Washington Omits Internet Gambling Ban from Government Spending Bill

This past Tuesday the last bill of the year made by Congress demurred to support billionaire casino owner Sheldon Adelson’s call for a ban on legalized internet gambling. This $1.1 trillion bill is meant to fund most of the US government’s operations through September of next year. This makes it an absolute necessity to pass. It also includes a bunch of individual policy provisions that lawmakers and special interests have pushed for.

House leaders refused to get involved that provoked a very marked division in the casino industry and roused speculation of an atypical alliance between Senate Majority Leader Harry Reid of Nevada and Sheldon Adelson, a prominent conservative.

inner2internet11122014The extensive spending bill did not include the endowments that Adelson has been pushing for that would restore federal law to ban all forms of internet gambling. The Justice Department gave their opinion in December of 2011 saying that the relevant law, the Interstate Wire Act of 1961, only outlaws ports betting online.

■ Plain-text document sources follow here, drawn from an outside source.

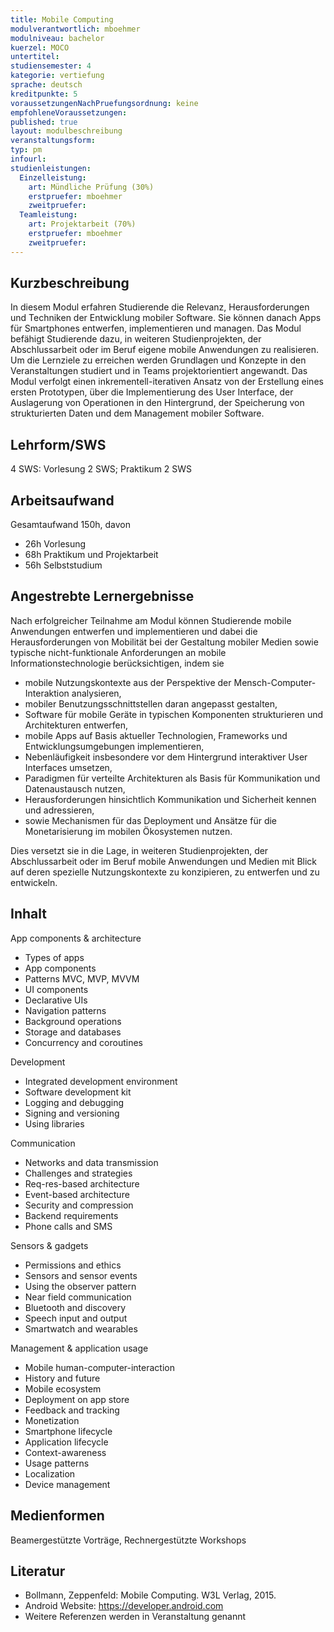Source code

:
 ```yaml
---
title: Mobile Computing
modulverantwortlich: mboehmer
modulniveau: bachelor
kuerzel: MOCO
untertitel:
studiensemester: 4
kategorie: vertiefung
sprache: deutsch
kreditpunkte: 5
voraussetzungenNachPruefungsordnung: keine
empfohleneVoraussetzungen:
published: true
layout: modulbeschreibung
veranstaltungsform: 
typ: pm
infourl: 
studienleistungen:
  Einzelleistung:
    art: Mündliche Prüfung (30%)
    erstpruefer: mboehmer
    zweitpruefer:
  Teamleistung:
    art: Projektarbeit (70%)
    erstpruefer: mboehmer
    zweitpruefer:
---
```



## Kurzbeschreibung
In diesem Modul erfahren Studierende die Relevanz, Herausforderungen und Techniken der Entwicklung mobiler Software. Sie können danach Apps für Smartphones entwerfen, implementieren und managen. Das Modul befähigt Studierende dazu, in weiteren Studienprojekten, der Abschlussarbeit oder im Beruf eigene mobile Anwendungen zu realisieren. Um die Lernziele zu erreichen werden Grundlagen und Konzepte in den Veranstaltungen studiert und in Teams projektorientiert angewandt. Das Modul verfolgt einen inkrementell-iterativen Ansatz von der Erstellung eines ersten Prototypen, über die Implementierung des User Interface, der Auslagerung von Operationen in den Hintergrund, der Speicherung von strukturierten Daten und dem Management mobiler Software.

## Lehrform/SWS
4 SWS: Vorlesung 2 SWS; Praktikum 2 SWS

## Arbeitsaufwand
Gesamtaufwand 150h, davon 

- 26h Vorlesung 
- 68h Praktikum und Projektarbeit
- 56h Selbststudium

## Angestrebte Lernergebnisse
Nach erfolgreicher Teilnahme am Modul können Studierende mobile Anwendungen entwerfen und implementieren und dabei die Herausforderungen von Mobilität bei der Gestaltung mobiler Medien sowie typische nicht-funktionale Anforderungen an mobile Informationstechnologie berücksichtigen, indem sie

- mobile Nutzungskontexte aus der Perspektive der Mensch-Computer-Interaktion analysieren,
- mobiler Benutzungsschnittstellen daran angepasst gestalten,
- Software für mobile Geräte in typischen Komponenten strukturieren und Architekturen entwerfen,
- mobile Apps auf Basis aktueller Technologien, Frameworks und Entwicklungsumgebungen implementieren,
- Nebenläufigkeit insbesondere vor dem Hintergrund interaktiver User Interfaces umsetzen,
- Paradigmen für verteilte Architekturen als Basis für Kommunikation und Datenaustausch nutzen,
- Herausforderungen hinsichtlich Kommunikation und Sicherheit kennen und adressieren,
- sowie Mechanismen für das Deployment und Ansätze für die Monetarisierung im mobilen Ökosystemen nutzen.

Dies versetzt sie in die Lage, in weiteren Studienprojekten, der Abschlussarbeit oder im Beruf mobile Anwendungen und Medien mit Blick auf deren spezielle Nutzungskontexte zu konzipieren, zu entwerfen und zu entwickeln.

## Inhalt
App components & architecture
- Types of apps
- App components
- Patterns MVC, MVP, MVVM
- UI components
- Declarative UIs
- Navigation patterns
- Background operations
- Storage and databases
- Concurrency and coroutines

Development
- Integrated development environment
- Software development kit
- Logging and debugging
- Signing and versioning
- Using libraries

Communication
- Networks and data transmission
- Challenges and strategies
- Req-res-based architecture
- Event-based architecture
- Security and compression
- Backend requirements
- Phone calls and SMS

Sensors & gadgets
- Permissions and ethics
- Sensors and sensor events
- Using the observer pattern
- Near field communication
- Bluetooth and discovery
- Speech input and output
- Smartwatch and wearables

Management & application usage
- Mobile human-computer-interaction
- History and future
- Mobile ecosystem
- Deployment on app store
- Feedback and tracking
- Monetization
- Smartphone lifecycle
- Application lifecycle
- Context-awareness
- Usage patterns
- Localization
- Device management

## Medienformen
Beamergestützte Vorträge, Rechnergestützte Workshops

## Literatur
- Bollmann, Zeppenfeld: Mobile Computing. W3L Verlag, 2015.
- Android Website: https://developer.android.com
- Weitere Referenzen werden in Veranstaltung genannt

Reid stated Tuesday that this year’s debate over internet gambling is basically over. This is the third consecutive Congress that attempted to create a federal strategy on legalized internet gambling only to come to nothing.

If we can’t get it into the omnibus, it won’t be in anything,” Reid said in a succinct interview of the online prohibitions. This spending bill is the last must-pass bill fashioned before lawmakers adjourn.

On the flip side, Caeser’s Entertainment Corp. officals were pleased that the anti-internet gambling words were left out of the bill, since they operate internet gambling sites in Nevada and New Jersey. “We believe that banning Internet gaming is bad public policy from our perspective,” said Caesars Senior Vice President of Government Affairs Jan Jones Blackhurst. “We’re pleased this issue will be discussed openly and not hidden in some omnibus bill.”

innerinternet11122014Majority Leader Reid has barely commented on this topic of internet gambling this year. In the past he had supported legislation that would prohibit internet gambling although it would sculpt out a big hole for internet poker. The advocates for online poker say that it is not a game of chance as much as it is a game of skill. This stance was consistent with Nevada law that legalized internet poker but not any of the other forms of gambling on the internet.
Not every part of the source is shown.